** YOUR OBJECTIVE **
A faithful retyping of every entry below is wanted, with images left out.

** DATASET RECORDS **
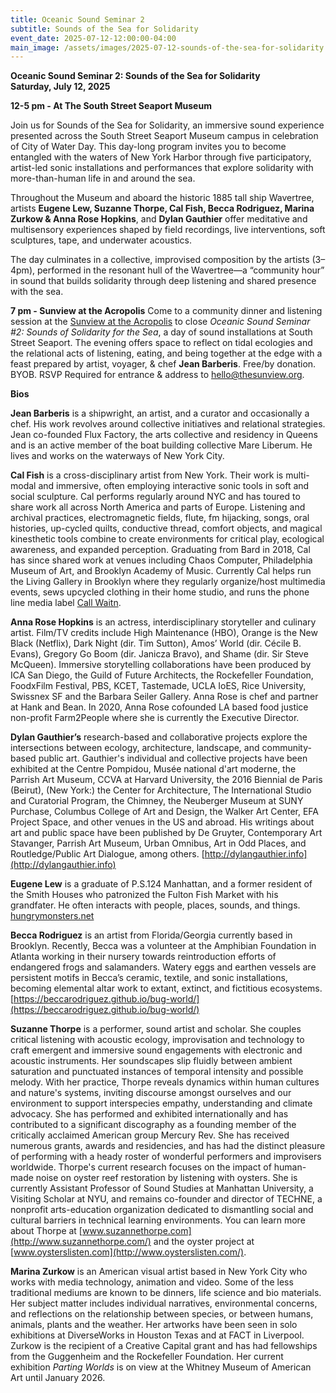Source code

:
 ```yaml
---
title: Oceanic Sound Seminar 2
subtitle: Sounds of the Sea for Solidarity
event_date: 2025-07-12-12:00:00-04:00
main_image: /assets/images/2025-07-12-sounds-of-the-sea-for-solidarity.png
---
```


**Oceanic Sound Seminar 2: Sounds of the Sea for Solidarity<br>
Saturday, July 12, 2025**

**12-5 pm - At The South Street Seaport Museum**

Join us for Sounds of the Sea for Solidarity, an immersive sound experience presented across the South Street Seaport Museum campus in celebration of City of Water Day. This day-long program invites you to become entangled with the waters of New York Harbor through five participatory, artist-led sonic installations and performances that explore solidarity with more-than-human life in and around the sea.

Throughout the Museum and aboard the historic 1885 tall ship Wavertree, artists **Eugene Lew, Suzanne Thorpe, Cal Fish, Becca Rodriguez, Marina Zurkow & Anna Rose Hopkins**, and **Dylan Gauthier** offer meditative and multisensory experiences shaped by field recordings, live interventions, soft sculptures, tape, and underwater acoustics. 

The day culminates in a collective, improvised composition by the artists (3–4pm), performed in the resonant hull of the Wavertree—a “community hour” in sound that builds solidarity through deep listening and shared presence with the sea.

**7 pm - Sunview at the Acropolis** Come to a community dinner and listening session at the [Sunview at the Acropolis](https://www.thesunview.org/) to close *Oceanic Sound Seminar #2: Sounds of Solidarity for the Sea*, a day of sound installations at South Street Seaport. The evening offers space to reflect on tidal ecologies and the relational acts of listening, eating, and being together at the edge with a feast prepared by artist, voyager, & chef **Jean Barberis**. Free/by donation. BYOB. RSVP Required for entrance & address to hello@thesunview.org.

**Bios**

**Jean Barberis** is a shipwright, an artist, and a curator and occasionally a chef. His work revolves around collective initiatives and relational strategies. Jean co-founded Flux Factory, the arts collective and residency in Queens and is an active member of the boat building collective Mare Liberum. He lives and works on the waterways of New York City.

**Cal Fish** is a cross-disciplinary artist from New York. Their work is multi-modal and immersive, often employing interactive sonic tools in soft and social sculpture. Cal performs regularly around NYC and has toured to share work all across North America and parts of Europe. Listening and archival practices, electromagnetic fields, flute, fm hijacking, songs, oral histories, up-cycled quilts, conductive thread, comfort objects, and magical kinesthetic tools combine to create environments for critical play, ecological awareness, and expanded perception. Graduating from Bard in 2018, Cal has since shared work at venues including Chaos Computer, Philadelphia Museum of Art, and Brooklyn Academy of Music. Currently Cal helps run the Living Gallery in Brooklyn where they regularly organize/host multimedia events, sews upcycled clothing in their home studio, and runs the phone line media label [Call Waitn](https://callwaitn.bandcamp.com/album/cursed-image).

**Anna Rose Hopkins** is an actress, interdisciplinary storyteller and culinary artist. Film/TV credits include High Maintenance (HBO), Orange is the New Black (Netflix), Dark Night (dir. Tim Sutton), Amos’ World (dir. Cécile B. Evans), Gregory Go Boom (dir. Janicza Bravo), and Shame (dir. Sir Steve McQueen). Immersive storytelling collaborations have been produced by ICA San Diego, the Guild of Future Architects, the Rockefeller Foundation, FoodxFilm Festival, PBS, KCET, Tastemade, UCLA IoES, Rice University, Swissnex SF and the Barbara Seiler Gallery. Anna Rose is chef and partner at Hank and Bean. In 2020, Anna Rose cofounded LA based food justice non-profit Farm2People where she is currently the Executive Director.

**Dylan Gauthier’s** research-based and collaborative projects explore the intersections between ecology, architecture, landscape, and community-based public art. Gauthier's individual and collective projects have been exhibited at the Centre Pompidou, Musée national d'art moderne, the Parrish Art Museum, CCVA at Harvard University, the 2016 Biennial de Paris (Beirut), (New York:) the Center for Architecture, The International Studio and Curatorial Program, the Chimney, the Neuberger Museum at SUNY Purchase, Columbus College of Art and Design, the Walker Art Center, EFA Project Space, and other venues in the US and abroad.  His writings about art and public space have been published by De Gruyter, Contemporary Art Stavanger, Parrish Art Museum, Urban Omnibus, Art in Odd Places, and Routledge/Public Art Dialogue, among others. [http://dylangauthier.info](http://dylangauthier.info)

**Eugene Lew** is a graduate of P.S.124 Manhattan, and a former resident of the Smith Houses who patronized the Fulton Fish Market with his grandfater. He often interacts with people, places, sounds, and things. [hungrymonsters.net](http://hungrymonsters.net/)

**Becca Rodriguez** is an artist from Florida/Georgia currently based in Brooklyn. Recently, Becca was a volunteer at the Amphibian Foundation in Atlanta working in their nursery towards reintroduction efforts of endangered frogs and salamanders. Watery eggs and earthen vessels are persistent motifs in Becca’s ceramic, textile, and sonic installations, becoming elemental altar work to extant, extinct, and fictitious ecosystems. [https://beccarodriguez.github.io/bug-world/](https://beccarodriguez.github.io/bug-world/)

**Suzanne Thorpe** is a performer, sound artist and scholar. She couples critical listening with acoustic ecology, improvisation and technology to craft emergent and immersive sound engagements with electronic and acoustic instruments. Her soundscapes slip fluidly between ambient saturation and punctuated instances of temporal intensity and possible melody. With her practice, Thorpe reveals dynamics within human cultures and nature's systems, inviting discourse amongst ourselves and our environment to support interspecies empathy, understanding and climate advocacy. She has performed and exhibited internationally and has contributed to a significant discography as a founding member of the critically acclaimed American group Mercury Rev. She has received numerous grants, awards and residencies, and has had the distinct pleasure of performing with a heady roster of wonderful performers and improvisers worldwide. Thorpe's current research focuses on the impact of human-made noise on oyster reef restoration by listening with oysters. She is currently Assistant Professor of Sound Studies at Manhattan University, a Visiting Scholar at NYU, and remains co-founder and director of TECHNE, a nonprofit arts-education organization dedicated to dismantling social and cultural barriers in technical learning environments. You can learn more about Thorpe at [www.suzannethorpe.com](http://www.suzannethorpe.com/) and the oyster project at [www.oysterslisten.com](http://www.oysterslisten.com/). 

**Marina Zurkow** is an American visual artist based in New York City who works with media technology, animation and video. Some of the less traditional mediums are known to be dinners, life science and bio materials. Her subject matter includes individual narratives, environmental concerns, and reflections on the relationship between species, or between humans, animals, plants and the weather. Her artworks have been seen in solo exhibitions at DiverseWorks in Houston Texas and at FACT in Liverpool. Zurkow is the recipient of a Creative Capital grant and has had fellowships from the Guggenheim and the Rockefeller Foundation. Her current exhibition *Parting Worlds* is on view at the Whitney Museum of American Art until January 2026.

** SOLUTION **
Source code

:
 ```yaml
---
title: Oceanic Sound Seminar 2
subtitle: Sounds of the Sea for Solidarity
event_date: 2025-07-12-12:00:00-04:00
main_image: /assets/images/2025-07-12-sounds-of-the-sea-for-solidarity.png
---
```


**Oceanic Sound Seminar 2: Sounds of the Sea for Solidarity<br>
Saturday, July 12, 2025**

**12-5 pm - At The South Street Seaport Museum**

Join us for Sounds of the Sea for Solidarity, an immersive sound experience presented across the South Street Seaport Museum campus in celebration of City of Water Day. This day-long program invites you to become entangled with the waters of New York Harbor through five participatory, artist-led sonic installations and performances that explore solidarity with more-than-human life in and around the sea.

Throughout the Museum and aboard the historic 1885 tall ship Wavertree, artists **Eugene Lew, Suzanne Thorpe, Cal Fish, Becca Rodriguez, Marina Zurkow & Anna Rose Hopkins**, and **Dylan Gauthier** offer meditative and multisensory experiences shaped by field recordings, live interventions, soft sculptures, tape, and underwater acoustics. 

The day culminates in a collective, improvised composition by the artists (3–4pm), performed in the resonant hull of the Wavertree—a “community hour” in sound that builds solidarity through deep listening and shared presence with the sea.

**7 pm - Sunview at the Acropolis** Come to a community dinner and listening session at the [Sunview at the Acropolis](https://www.thesunview.org/) to close *Oceanic Sound Seminar #2: Sounds of Solidarity for the Sea*, a day of sound installations at South Street Seaport. The evening offers space to reflect on tidal ecologies and the relational acts of listening, eating, and being together at the edge with a feast prepared by artist, voyager, & chef **Jean Barberis**. Free/by donation. BYOB. RSVP Required for entrance & address to hello@thesunview.org.

**Bios**

**Jean Barberis** is a shipwright, an artist, and a curator and occasionally a chef. His work revolves around collective initiatives and relational strategies. Jean co-founded Flux Factory, the arts collective and residency in Queens and is an active member of the boat building collective Mare Liberum. He lives and works on the waterways of New York City.

**Cal Fish** is a cross-disciplinary artist from New York. Their work is multi-modal and immersive, often employing interactive sonic tools in soft and social sculpture. Cal performs regularly around NYC and has toured to share work all across North America and parts of Europe. Listening and archival practices, electromagnetic fields, flute, fm hijacking, songs, oral histories, up-cycled quilts, conductive thread, comfort objects, and magical kinesthetic tools combine to create environments for critical play, ecological awareness, and expanded perception. Graduating from Bard in 2018, Cal has since shared work at venues including Chaos Computer, Philadelphia Museum of Art, and Brooklyn Academy of Music. Currently Cal helps run the Living Gallery in Brooklyn where they regularly organize/host multimedia events, sews upcycled clothing in their home studio, and runs the phone line media label [Call Waitn](https://callwaitn.bandcamp.com/album/cursed-image).

**Anna Rose Hopkins** is an actress, interdisciplinary storyteller and culinary artist. Film/TV credits include High Maintenance (HBO), Orange is the New Black (Netflix), Dark Night (dir. Tim Sutton), Amos’ World (dir. Cécile B. Evans), Gregory Go Boom (dir. Janicza Bravo), and Shame (dir. Sir Steve McQueen). Immersive storytelling collaborations have been produced by ICA San Diego, the Guild of Future Architects, the Rockefeller Foundation, FoodxFilm Festival, PBS, KCET, Tastemade, UCLA IoES, Rice University, Swissnex SF and the Barbara Seiler Gallery. Anna Rose is chef and partner at Hank and Bean. In 2020, Anna Rose cofounded LA based food justice non-profit Farm2People where she is currently the Executive Director.

**Dylan Gauthier’s** research-based and collaborative projects explore the intersections between ecology, architecture, landscape, and community-based public art. Gauthier's individual and collective projects have been exhibited at the Centre Pompidou, Musée national d'art moderne, the Parrish Art Museum, CCVA at Harvard University, the 2016 Biennial de Paris (Beirut), (New York:) the Center for Architecture, The International Studio and Curatorial Program, the Chimney, the Neuberger Museum at SUNY Purchase, Columbus College of Art and Design, the Walker Art Center, EFA Project Space, and other venues in the US and abroad.  His writings about art and public space have been published by De Gruyter, Contemporary Art Stavanger, Parrish Art Museum, Urban Omnibus, Art in Odd Places, and Routledge/Public Art Dialogue, among others. [http://dylangauthier.info](http://dylangauthier.info)

**Eugene Lew** is a graduate of P.S.124 Manhattan, and a former resident of the Smith Houses who patronized the Fulton Fish Market with his grandfater. He often interacts with people, places, sounds, and things. [hungrymonsters.net](http://hungrymonsters.net/)

**Becca Rodriguez** is an artist from Florida/Georgia currently based in Brooklyn. Recently, Becca was a volunteer at the Amphibian Foundation in Atlanta working in their nursery towards reintroduction efforts of endangered frogs and salamanders. Watery eggs and earthen vessels are persistent motifs in Becca’s ceramic, textile, and sonic installations, becoming elemental altar work to extant, extinct, and fictitious ecosystems. [https://beccarodriguez.github.io/bug-world/](https://beccarodriguez.github.io/bug-world/)

**Suzanne Thorpe** is a performer, sound artist and scholar. She couples critical listening with acoustic ecology, improvisation and technology to craft emergent and immersive sound engagements with electronic and acoustic instruments. Her soundscapes slip fluidly between ambient saturation and punctuated instances of temporal intensity and possible melody. With her practice, Thorpe reveals dynamics within human cultures and nature's systems, inviting discourse amongst ourselves and our environment to support interspecies empathy, understanding and climate advocacy. She has performed and exhibited internationally and has contributed to a significant discography as a founding member of the critically acclaimed American group Mercury Rev. She has received numerous grants, awards and residencies, and has had the distinct pleasure of performing with a heady roster of wonderful performers and improvisers worldwide. Thorpe's current research focuses on the impact of human-made noise on oyster reef restoration by listening with oysters. She is currently Assistant Professor of Sound Studies at Manhattan University, a Visiting Scholar at NYU, and remains co-founder and director of TECHNE, a nonprofit arts-education organization dedicated to dismantling social and cultural barriers in technical learning environments. You can learn more about Thorpe at [www.suzannethorpe.com](http://www.suzannethorpe.com/) and the oyster project at [www.oysterslisten.com](http://www.oysterslisten.com/). 

**Marina Zurkow** is an American visual artist based in New York City who works with media technology, animation and video. Some of the less traditional mediums are known to be dinners, life science and bio materials. Her subject matter includes individual narratives, environmental concerns, and reflections on the relationship between species, or between humans, animals, plants and the weather. Her artworks have been seen in solo exhibitions at DiverseWorks in Houston Texas and at FACT in Liverpool. Zurkow is the recipient of a Creative Capital grant and has had fellowships from the Guggenheim and the Rockefeller Foundation. Her current exhibition *Parting Worlds* is on view at the Whitney Museum of American Art until January 2026.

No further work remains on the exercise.